La justice a déjà remis en cause certaines décisions de la FDA, mais cela ne concernait que l'interprétation de brevets. Lewis Grossman, un avocat ayant rédigé des arguments écrits versés au dossier devant la Cour suprême, est catégorique : il n'est jamais arrivé que des restrictions sur l'accès à un médicament soient imposées «à cause d'un désaccord avec les experts scientifiques». «Interpréter la science n'est pas du ressort de la justice, a insisté l'avocat.
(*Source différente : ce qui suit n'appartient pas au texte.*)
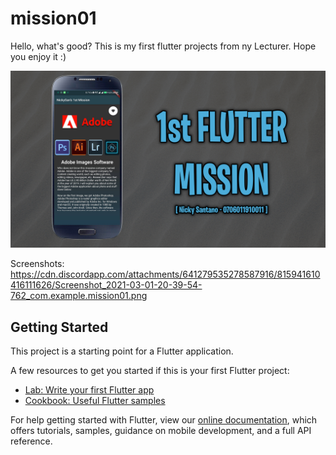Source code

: # mission01

Hello, what's good? This is my first flutter projects from ny Lecturer.
Hope you enjoy it :)

![AppImage](https://github.com/nickysantano/mission01/blob/master/dummy/flutter01_github.jpg)

Screenshots: https://cdn.discordapp.com/attachments/641279535278587916/815941610416111626/Screenshot_2021-03-01-20-39-54-762_com.example.mission01.png
## Getting Started

This project is a starting point for a Flutter application.

A few resources to get you started if this is your first Flutter project:

- [Lab: Write your first Flutter app](https://flutter.dev/docs/get-started/codelab)
- [Cookbook: Useful Flutter samples](https://flutter.dev/docs/cookbook)

For help getting started with Flutter, view our
[online documentation](https://flutter.dev/docs), which offers tutorials,
samples, guidance on mobile development, and a full API reference.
Pour justifier leur démarche, les anti-avortement arguent que la FDA aurait dû, en 2016, mener une étude regroupant tous les changements décidés, afin de les étudier ensemble. Mais Lewis Grossman assure que cette exigence est «inventée par les plaignants» et ne correspond pas à «la façon dont l'agence travaille habituellement».

Liz Borkowski ajoute qu'il existe «des décennies de preuves sur l'efficacité et la sûreté de la mifépristone». Si cette pilule «ne peut pas rester sur le marché telle quelle, avec ces montagnes de preuves, alors aucun médicament n'est sûr», a affirmé l'experte en santé publique.

L'innovation menacée

Dans des arguments également versés au dossier, des dizaines de patrons de groupes pharmaceutiques ont prévenu qu'une confirmation de la décision de la cour d'appel entraînerait «un niveau intolérable d'incertitude sur le processus d'autorisation des médicaments». Confrontées au risque judiciaire, les entreprises pourraient être moins enclines à innover, ce qui «affaiblirait le développement de traitements et les investissements», ont-ils plaidé.

Plus largement, toutes les décisions prises par l'administration pourraient être menacées et, dans ces conditions, on pourrait même imaginer qu'un laboratoire attaque un concurrent en justice pour garder le monopole sur le traitement d'une maladie, alertent les experts. Une perspective inquiétante qui, selon Liz Borkowski, pourrait mener à un «problème de santé publique majeur».

Comme le rappelle le Washington Post, le président américain, Joe Biden, s'est engagé à défendre l'accès à la mifépristone à plusieurs reprises. Si la Cour suprême autorise le maintien de la réglementation actuelle concernant cette pilule abortive, la Maison Blanche pourra donc revendiquer une victoire juridique.

La décision inverse sera inévitablement utilisée par les démocrates pour mobiliser les électeurs mais, d'après un sondage Washington Post-ABC News réalisé en mai 2023, deux tiers des Américains estiment que la mifépristone devrait rester sur le marché.